Jakarta, CNBC Indonesia - Konflik geopolitik dalam lima tahun terakhir masih menjadi masalah global yang belum selesai sampai saat ini, mulai dari Rusia-Ukraina, Israel saling serang dengan kelompok Hammas, dan meluas sampai Iran.
Konflik geopolitik telah membawa efek domino terhadap perekonomian global dalam beberapa tahun ini. Pada 2022, harga komoditas melambung membuat inflasi memanas dan suku bunga di level tinggi.
Efek suku bunga bahkan masih terasa sampai saat ini yang akhirnya membuat prospek ekonomi dunia akan melambat pada tahun ini. Indeks Harga Saham Gabungan (IHSG) juga tak luput kena efek dari risiko ini.
Paling baru dari serangan besar-besaran Israel ke Iran pada akhir pekan lalu, Jumat (13/5/2025) telah membuat IHSG mengalami koreksi lagi.
Sejak ketegangan geopolitik antara dua negara itu memanas, sejak 11 Juni lalu sampai hari ini, Senin (16/6/2025), IHSG mengalami penurunan terus menerus.
Jika hari ini IHSG kembali koreksi, akan menandai empat hari beruntun dalam zona merah. Adapun per hari ini sampai pukul 14.35 WIB, IHSG sudah turun 0,32% menjadi 7.142,66.
Meski begitu, jika menarik data seminggu sebelum perang Israel - Iran ini, IHSG masih ditutup 0,74%. Ini terjadi berkat penguatan signifikan pada 10 Juni sebesar 1,65% masih mampu menutup koreksi tiga hari beruntun di pekan kedua Juni.
IHSG bisa dibilang masih dalam fase konsolidasi yang sehat setelah reli cepat yang terjadi sepanjang Mei 2025 sebanyak lebih dari 6%.
Melihat secara historis, IHSG sudah beberapa kali mengalami konflik geopolitik, terutama untuk wilayah Timur Tengah.
Pada serangan pertama kali antara Rusia-Ukraina yang terjadi 24 Februari 2022 silam, IHSG kena dampak dengan penurunan sampai 1,48% dalam sehari.
Meski begitu, dalam sehari setelahnya IHSG langsung rebound 2%, bahkan dalam jangka menengah berhasil menguat dan menembus All Time High di level 7700.

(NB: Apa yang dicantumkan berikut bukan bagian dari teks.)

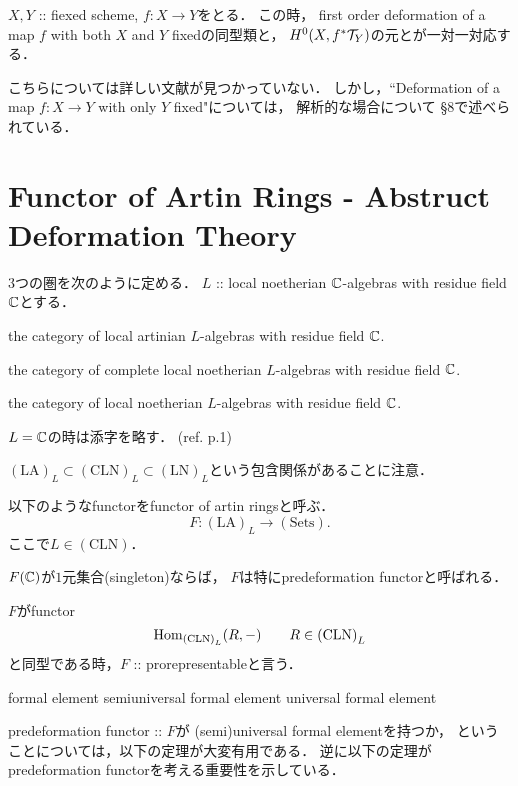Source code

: \documentclass[a4paper]{jsarticle}
\newcommand{\LA}{\mathrm{(LA)}}
\newcommand{\LN}{\mathrm{(LN)}}
\newcommand{\CLN}{\mathrm{(CLN)}}
\begin{document}
    \begin{Thm}
        $X, Y$ :: fiexed scheme, 
        $f: X \to Y$をとる．
        この時，
        first order deformation of a map $f$ with both $X$ and $Y$ fixedの同型類と，
        $H^0(X, f^*\mathcal{T}_Y)$の元とが一対一対応する．
    \end{Thm}
    こちらについては詳しい文献が見つかっていない．
    しかし，``Deformation of a map $f: X \to Y$ with only $Y$ fixed"については，
    解析的な場合について\cite{GACII} \S 8で述べられている．

\section{Functor of Artin Rings - Abstruct Deformation Theory}
    $3$つの圏を次のように定める．
    $L$ :: local noetherian $\mathbb{C}$-algebras with residue field $\mathbb{C}$とする．
    \begin{description}[labelindent=1cm]
        \item[$\LA_{L}$:]  the category of local artinian $L$-algebras with residue field $\mathbb{C}$.
        \item[$\CLN_{L}$:] the category of complete local noetherian $L$-algebras with residue field $\mathbb{C}$.
        \item[$\LN_{L}$:]  the category of local noetherian $L$-algebras with residue field $\mathbb{C}$.
    \end{description}
    $L=\mathbb{C}$の時は添字を略す．
    (ref. \cite{DefAS} p.1)

    $\LA_L \subset \CLN_L \subset \LN_L$という包含関係があることに注意．

    \begin{Def}
        以下のようなfunctorをfunctor of artin ringsと呼ぶ．
        \[ F: \LA_L \to \mathrm{(Sets)}. \]
        ここで$L \in \CLN$．

        $F(\mathbb{C})$が$1$元集合(singleton)ならば，
        $F$は特にpredeformation functorと呼ばれる．

        $F$がfunctor
        \[ \Hom_{\CLN_L}(R, -) \qquad R \in \CLN_L \]
        と同型である時，$F$ :: prorepresentableと言う．

    \end{Def}

    \begin{Def}
        formal element
        semiuniversal formal element
        universal formal element
    \end{Def}

    predeformation functor :: $F$が
    (semi)universal formal elementを持つか，
    ということについては，以下の定理が大変有用である．
    逆に以下の定理がpredeformation functorを考える重要性を示している．

    \begin{Thm}
    \end{Thm}



\end{document}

Sekitar satu tahun setengahnya, konflik geopolitik menular ke kawasan Timur Tengah, dengan dimulai serangan Hammas ke Israel pada 7 Oktober 2023.
Karena waktu itu terjadi di hari Sabtu, IHSG langsung merespon pada Senin dengan koreksi, syukurnya koreksi terbilang masih tipis hanya 0,04% dalam sehari.
Namun, pada waktu itu koreksi terus berlanjut ke hari-hari setelahnya, bahkan sampai awal November 2023 IHSG masih turun sampai level 6600 mengakumulasi penyusutan sampai 4% dari sebelum serangan Hammas terjadi.
Meski demikian, IHSG mampu berbalik arah pada akhir 2023 menikmati momen Window Dressing sampai Januari effect pada 2024.
Meskipun 2024 ada gejolak soal suku bunga tinggi sampai efek tahun pemilu, tetapi IHSG juga masih bisa mendapatkan level ATH-nya lagi di atas 7900.
Kami menilai momentum penguatan IHSG walaupun terkena konflik geopolitik saat ini masih bisa berlanjut. Apalagi untuk perang Israel - Iran tahun ini terjadi di tengah dunia mengalami perlambatan ekonomi.
Apalagi Amerika Serikat (AS) sejak kuartal pertama saja sudah mengalami kontraksi dan peningkatan yield obligasi terus menerus, menunjukkan aliran dana investasi asing terus keluar seireing dengan penurunan rating kredit.
Persoalan utang AS membuat mereka harusnya tidak terlalu gegabah untuk mendukung adanya perang terus berkelanjutan.
Perang hanya akan membuat harga minyak makin mendidih, inflasi makin memanas, suku bunga tinggi, pinjaman mencekik, dan akhirnya berujung pada ekonomi yang semakin suram.
Tanpa perang atau konflik geoplitik, alarm perlambatan ekonomi sejak awal tahun seharusnya sudah menjadi perhatian untuk pemerintah memberikan pelonggaran likuiditas baik secara fiskal maupun moneter.